SOA Forgot the Data: Composite Data Services
and Data Governance
by Ash Parikh, Ajay
Ramachandran and Premal Parikh
Published May 1, 2007
Summary: This is an introduction to composite
data services, a powerful framework in combination with XML data
management, SOA registries and repositories.
The authors would like to thank Bob Albo, VP of Business
Solutions at Raining Data, and Murty Gurajada, software architect,
XML-Centric Applications and Platforms group at Raining Data, for
technically reviewing this article.
Many organizations today are moving steadily toward implementing
a service-oriented architecture (SOA) for standards-based software
interoperability and business flexibility. However, most forget
about the data integration, governance and management issues
associated with true interoperability until it's too late.
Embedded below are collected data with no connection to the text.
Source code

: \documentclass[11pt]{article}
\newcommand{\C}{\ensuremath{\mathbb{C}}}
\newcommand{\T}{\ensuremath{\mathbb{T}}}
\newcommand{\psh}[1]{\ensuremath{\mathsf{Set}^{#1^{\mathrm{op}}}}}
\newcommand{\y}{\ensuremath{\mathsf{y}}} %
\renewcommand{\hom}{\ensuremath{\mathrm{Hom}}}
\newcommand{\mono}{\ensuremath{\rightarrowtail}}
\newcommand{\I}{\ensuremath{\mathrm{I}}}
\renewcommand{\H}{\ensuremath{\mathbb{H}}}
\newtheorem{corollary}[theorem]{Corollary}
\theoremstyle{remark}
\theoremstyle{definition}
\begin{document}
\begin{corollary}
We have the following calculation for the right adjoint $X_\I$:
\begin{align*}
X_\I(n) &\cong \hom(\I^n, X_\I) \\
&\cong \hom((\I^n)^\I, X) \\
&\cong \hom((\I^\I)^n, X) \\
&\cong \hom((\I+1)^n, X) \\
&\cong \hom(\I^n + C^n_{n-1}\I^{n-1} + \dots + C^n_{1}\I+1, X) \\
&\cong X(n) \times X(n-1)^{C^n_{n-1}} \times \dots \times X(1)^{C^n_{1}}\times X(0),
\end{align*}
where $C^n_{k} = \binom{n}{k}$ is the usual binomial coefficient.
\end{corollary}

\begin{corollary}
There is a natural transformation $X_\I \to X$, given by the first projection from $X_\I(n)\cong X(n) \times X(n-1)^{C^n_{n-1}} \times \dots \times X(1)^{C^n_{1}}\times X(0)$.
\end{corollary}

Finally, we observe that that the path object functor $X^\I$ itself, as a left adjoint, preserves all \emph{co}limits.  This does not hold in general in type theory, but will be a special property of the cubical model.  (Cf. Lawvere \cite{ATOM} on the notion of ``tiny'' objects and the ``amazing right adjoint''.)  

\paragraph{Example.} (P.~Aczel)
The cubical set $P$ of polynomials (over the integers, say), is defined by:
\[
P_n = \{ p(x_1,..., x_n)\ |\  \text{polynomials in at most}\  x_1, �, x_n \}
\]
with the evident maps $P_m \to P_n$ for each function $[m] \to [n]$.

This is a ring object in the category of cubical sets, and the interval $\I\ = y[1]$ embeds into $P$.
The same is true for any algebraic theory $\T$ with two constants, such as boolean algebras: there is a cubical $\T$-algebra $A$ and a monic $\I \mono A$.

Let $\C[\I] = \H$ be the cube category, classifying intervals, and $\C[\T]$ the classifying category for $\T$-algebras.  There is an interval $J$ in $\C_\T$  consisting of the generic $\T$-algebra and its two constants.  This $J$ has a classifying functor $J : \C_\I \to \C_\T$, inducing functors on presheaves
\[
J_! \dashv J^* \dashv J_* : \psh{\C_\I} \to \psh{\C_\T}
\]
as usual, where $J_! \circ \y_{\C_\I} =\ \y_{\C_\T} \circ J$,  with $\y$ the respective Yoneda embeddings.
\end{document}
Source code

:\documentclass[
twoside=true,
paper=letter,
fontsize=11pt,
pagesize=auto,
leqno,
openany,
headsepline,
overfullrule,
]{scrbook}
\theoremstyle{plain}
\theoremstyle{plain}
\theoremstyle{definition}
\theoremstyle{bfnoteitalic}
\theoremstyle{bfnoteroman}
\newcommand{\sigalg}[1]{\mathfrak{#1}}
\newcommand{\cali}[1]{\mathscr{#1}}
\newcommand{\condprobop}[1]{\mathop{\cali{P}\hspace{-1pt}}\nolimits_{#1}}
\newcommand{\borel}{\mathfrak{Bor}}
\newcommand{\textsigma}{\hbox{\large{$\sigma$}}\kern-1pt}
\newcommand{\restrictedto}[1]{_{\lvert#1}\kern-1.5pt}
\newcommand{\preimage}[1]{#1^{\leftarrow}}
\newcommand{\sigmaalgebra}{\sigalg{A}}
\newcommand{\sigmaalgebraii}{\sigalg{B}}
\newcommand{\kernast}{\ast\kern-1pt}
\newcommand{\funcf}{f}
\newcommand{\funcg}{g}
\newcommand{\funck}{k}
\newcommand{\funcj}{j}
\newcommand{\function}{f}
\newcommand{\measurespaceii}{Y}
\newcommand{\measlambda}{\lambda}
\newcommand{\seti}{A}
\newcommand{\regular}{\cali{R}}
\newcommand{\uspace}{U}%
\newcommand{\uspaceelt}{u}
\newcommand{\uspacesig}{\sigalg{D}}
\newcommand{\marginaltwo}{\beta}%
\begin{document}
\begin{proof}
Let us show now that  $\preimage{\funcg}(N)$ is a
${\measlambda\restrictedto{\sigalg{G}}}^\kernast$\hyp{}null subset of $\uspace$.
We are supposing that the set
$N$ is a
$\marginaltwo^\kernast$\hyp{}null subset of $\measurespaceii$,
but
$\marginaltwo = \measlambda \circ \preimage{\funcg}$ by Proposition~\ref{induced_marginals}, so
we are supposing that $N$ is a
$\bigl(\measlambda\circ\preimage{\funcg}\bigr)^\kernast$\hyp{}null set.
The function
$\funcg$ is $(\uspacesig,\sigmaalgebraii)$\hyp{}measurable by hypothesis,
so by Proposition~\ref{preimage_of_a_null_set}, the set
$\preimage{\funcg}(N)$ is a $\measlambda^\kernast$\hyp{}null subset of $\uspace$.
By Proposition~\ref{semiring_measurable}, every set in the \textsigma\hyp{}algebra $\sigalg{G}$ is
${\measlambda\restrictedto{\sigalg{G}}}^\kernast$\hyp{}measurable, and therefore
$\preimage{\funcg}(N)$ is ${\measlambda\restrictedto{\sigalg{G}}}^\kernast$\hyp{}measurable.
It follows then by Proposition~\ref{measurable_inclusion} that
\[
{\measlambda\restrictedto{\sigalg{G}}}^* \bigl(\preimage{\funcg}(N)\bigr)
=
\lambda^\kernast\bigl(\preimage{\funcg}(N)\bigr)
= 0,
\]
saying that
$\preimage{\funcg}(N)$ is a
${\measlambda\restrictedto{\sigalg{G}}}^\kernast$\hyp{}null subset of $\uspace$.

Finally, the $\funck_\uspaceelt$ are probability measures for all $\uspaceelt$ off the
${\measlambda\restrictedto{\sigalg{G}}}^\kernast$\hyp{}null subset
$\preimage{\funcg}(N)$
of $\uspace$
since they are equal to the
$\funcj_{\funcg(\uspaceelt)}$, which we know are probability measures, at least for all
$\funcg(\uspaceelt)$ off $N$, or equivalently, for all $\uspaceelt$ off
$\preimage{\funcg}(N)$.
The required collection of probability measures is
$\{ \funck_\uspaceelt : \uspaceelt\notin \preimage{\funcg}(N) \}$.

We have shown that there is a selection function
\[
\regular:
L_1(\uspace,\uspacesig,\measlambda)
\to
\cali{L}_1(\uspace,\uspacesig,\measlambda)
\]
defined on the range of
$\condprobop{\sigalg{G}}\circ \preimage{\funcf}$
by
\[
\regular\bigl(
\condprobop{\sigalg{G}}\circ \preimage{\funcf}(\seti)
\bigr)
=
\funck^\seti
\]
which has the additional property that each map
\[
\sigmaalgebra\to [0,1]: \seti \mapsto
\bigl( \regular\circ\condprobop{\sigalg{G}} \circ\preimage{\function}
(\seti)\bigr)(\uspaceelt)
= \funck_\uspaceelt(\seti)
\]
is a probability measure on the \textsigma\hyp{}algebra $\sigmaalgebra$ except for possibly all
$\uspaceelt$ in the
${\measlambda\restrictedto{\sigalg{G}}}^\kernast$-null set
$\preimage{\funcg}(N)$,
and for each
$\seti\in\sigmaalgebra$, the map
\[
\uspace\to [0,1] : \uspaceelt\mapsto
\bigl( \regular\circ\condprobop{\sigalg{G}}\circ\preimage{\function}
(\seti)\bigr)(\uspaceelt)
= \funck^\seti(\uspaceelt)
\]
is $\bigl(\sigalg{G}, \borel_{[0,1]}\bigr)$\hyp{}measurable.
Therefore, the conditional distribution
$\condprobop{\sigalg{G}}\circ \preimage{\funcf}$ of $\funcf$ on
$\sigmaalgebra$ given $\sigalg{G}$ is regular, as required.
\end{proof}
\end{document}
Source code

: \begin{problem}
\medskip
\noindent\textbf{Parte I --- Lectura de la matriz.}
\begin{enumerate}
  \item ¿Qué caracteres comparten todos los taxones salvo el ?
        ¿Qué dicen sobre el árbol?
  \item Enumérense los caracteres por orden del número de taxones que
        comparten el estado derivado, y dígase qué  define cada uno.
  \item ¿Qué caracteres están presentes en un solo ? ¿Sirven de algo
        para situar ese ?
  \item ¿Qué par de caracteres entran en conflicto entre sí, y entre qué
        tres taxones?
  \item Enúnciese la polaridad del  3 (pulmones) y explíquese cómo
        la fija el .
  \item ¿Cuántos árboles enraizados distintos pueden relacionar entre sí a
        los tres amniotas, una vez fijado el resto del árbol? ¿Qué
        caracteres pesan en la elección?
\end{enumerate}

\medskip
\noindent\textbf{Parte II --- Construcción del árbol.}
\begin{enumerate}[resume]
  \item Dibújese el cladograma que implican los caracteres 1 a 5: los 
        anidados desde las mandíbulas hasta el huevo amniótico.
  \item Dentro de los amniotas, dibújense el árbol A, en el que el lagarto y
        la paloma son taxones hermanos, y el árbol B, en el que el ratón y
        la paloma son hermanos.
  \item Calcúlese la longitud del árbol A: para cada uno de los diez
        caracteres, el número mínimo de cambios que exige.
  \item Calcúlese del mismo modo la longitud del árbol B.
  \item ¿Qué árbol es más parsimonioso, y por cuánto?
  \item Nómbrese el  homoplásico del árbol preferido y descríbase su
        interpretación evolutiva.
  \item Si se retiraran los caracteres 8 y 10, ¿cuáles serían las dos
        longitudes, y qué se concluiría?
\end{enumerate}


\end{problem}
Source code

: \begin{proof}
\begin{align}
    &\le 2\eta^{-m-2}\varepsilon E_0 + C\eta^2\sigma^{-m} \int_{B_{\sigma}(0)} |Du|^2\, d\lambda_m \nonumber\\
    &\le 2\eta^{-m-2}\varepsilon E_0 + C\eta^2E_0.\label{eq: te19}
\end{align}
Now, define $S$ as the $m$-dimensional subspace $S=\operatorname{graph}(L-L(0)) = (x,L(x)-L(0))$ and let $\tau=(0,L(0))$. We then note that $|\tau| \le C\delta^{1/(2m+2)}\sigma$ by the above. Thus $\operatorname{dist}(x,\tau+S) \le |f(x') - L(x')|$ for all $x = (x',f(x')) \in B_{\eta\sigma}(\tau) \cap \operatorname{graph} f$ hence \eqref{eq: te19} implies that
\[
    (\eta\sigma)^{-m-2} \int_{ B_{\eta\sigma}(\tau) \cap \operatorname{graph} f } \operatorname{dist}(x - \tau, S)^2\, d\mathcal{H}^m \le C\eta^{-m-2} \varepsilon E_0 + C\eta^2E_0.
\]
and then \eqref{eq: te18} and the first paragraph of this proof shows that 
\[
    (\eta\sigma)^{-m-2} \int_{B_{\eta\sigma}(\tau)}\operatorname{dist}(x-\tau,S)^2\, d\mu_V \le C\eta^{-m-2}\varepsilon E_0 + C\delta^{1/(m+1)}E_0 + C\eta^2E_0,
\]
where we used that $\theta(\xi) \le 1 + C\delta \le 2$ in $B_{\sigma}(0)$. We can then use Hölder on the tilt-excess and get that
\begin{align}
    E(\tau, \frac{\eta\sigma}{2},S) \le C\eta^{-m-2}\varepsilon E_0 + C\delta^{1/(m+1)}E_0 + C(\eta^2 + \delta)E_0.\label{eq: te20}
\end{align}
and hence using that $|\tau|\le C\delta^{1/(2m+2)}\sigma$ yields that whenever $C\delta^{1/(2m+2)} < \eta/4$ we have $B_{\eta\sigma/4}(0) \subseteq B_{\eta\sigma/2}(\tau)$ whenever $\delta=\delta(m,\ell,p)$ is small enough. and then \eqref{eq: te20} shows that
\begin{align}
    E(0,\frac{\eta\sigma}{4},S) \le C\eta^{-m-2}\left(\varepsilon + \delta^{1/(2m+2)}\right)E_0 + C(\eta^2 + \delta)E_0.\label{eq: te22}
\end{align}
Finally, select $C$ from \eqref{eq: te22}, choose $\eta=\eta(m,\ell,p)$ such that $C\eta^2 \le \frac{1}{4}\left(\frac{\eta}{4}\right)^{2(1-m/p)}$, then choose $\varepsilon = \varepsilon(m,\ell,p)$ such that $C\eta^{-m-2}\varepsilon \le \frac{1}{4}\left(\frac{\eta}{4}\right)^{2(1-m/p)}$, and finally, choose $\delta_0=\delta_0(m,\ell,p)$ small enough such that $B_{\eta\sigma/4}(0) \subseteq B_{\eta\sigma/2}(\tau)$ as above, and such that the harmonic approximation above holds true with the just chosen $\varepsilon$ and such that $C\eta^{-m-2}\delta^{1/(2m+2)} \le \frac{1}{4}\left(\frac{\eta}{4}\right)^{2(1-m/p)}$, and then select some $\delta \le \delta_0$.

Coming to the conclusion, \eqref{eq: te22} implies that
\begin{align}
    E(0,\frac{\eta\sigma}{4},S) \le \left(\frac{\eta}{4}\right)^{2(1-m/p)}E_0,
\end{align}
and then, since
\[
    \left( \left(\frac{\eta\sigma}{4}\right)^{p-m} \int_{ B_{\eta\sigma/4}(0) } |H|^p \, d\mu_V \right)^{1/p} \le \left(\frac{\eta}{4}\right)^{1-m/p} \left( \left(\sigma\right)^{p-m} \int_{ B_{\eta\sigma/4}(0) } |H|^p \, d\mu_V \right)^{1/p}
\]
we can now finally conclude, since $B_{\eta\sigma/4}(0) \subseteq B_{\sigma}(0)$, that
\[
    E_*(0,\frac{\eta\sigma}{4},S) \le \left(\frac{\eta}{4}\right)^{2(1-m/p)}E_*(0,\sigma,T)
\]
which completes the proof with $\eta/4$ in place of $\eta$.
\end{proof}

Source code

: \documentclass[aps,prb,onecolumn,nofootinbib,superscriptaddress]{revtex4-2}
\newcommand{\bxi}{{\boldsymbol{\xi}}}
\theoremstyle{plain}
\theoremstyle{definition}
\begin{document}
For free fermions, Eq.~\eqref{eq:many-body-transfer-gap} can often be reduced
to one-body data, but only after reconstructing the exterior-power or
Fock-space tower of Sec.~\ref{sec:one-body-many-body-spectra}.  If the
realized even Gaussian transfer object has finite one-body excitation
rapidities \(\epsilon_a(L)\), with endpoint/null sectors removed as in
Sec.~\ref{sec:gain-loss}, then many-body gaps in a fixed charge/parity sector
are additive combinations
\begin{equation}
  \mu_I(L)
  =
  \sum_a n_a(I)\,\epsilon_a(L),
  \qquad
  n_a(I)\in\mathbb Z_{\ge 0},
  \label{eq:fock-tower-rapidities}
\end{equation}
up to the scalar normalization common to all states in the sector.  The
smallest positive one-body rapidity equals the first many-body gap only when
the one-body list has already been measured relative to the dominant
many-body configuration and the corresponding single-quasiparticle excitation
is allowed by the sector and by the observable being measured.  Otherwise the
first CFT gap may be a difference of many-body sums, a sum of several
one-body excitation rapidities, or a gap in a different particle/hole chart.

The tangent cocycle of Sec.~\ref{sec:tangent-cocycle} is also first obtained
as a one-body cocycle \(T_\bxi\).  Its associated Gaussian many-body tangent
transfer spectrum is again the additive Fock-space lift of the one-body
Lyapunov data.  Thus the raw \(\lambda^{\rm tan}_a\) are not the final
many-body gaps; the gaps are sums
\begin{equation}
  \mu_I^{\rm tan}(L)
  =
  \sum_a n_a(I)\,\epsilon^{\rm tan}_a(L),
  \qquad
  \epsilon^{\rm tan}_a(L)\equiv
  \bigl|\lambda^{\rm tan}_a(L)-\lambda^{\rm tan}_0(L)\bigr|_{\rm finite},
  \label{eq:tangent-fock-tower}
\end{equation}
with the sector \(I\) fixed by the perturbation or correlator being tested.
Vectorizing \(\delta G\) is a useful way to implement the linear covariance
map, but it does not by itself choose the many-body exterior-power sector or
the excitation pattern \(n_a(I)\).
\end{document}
As
loosely coupled systems based on SOA begin to interact, data
integration, quality and harmonization issues are exacerbated and
become significant barriers to successful integration efforts. These
problems stem from not treating “data” or “information” as a
critical asset, contrary to the way people, capital equipment and
inventory are viewed. In order for organizations to be successful
with their SOA implementation, they must first recognize data as a
business-critical asset.
According to Gartner, service-oriented business applications
(SOBAs) require a robust set of services that capture, manipulate,
transform and reconcile data and semantics. Data services that
accomplish detailed transaction manipulation and provide a
transparency of business rules, semantic mappings and metadata
management enable the necessary linkage and binding between process
and information when deploying composite applications via SOA
techniques.
The concept of data services is rapidly gaining interest as an
approach for addressing data integration and governance challenges
in SOA. Data services will increasingly become recognized as a
critical component of SOA initiatives.
The authors of this article will introduce readers to composite
data services, a powerful framework in combination with XML data
management, SOA registries and repositories. This framework empowers
SOA and maximizes the governance and accessibility of
information.
Problem: Current SOAs Overlooked Data and Metadata Integration
Take a step-by-step approach to understand the data duplication,
quality and consistency issues that come up when traditional
monolithic architectures evolve to loosely coupled
architectures.
As shown in Figure 1, a traditional monolithic architecture
involves an application interacting with data directly:
Figure 1: Traditional Monolithic
Architecture
As seen in Figure 2, a loosely coupled architecture based on SOA
principles involves an application interacting with data through
business services. Consider a real-world scenario where, if an
application needs to get address data spread across many data
sources, it would interact with a business service that provides
this data by accessing the various data sources.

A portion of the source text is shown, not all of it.